最終回でテーマになっているのは、「幸せとはなにか?」という人の数だけ答えがある問いかけ。自分が成長することでみんなを幸せにできると考えているもうすぐ40歳の春田(田中圭)。同時に、牧(林遣都)をはじめ周りのみんなを家族のように大事にしているからこそ、自分が成長しないと幸せにできないのではないかと焦燥感を募らせていた。

そんな春田のために牧が開いたのが、「春田さんを幸せにする会」。牧にアドバイスを与えた武蔵やちず(内田理央)、舞香(伊藤修子)、鉄平(児嶋一哉)、和泉(井浦新)、菊之助(三浦翔平)、蝶子(大塚寧々)、マロ(金子大地)、武川(眞島秀和)まで本作のメインキャストが大集結している。

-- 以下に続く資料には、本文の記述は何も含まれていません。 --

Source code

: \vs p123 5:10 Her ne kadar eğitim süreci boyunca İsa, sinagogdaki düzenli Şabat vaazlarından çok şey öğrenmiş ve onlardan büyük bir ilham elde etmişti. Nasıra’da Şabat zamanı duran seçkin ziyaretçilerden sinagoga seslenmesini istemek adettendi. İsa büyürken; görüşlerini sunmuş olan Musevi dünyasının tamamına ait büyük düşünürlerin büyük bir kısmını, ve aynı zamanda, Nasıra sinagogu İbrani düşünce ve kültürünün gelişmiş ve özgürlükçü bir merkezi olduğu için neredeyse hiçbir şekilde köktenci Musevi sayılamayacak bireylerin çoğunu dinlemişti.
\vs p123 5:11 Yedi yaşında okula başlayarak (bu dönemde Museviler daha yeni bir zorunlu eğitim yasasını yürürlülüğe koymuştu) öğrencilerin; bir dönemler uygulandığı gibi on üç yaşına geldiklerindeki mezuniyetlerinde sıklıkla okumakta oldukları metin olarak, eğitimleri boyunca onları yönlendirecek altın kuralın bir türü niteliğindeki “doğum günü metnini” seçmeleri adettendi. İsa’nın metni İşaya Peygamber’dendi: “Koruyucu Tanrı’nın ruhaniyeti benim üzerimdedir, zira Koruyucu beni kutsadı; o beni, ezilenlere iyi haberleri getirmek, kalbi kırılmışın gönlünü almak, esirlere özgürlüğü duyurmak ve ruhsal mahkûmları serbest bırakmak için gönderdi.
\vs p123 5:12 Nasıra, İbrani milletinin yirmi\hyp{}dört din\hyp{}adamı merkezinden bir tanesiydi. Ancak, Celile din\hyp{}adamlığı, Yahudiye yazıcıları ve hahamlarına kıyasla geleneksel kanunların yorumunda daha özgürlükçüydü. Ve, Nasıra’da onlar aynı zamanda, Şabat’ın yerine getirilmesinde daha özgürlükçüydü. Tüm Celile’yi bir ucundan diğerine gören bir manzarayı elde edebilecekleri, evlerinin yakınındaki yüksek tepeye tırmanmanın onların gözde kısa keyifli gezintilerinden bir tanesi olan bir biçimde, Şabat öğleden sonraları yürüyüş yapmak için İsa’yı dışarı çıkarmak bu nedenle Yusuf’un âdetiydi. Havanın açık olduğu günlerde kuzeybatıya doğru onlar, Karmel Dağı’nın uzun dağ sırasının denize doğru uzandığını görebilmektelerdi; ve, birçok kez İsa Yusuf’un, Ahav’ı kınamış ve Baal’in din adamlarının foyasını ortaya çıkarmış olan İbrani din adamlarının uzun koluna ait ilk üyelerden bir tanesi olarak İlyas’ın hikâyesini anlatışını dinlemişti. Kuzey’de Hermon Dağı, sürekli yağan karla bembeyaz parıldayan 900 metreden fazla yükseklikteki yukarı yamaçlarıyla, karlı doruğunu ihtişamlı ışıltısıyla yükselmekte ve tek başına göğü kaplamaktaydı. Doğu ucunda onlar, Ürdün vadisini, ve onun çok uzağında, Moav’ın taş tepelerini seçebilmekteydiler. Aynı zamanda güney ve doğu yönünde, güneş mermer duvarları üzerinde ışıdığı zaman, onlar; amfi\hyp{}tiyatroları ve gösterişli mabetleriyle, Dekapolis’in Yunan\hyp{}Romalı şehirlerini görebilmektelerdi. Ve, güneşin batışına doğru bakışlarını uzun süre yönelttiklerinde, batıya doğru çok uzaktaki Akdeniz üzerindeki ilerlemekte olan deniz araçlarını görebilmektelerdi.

「春田さんはきっと、春田さんが大好きなみんなと一緒に思いっきり笑ってる時が一番幸せだろう」という牧の考えの元だ。

本作のメインビジュアルをセルフオマージュした家族写真(=日本のラブ)や秋斗(田中圭)のモノマネをした春田、蝶子の「幸せの中にいると自分が幸せだということに気づきにくい」という金言など、名シーンが数多くある中で特筆すべきは菊之助への思いに和泉が正直になる場面だ。和泉は菊之助と離れて、やっと自分が“幸せの中”にいたことに気づいていた。「お前がいないとなんか、全然落ち着かねえんだ」と菊之助を咄嗟に抱きしめる和泉。彼らの物語は公安として再び張り込みを続ける車内で、和泉が菊之助を乱暴に引き寄せ、「生意気な唇だな。もう弟じゃねえんだろ?」とささやく和泉に菊之助が唇を寄せるシーンへと繋がっていく。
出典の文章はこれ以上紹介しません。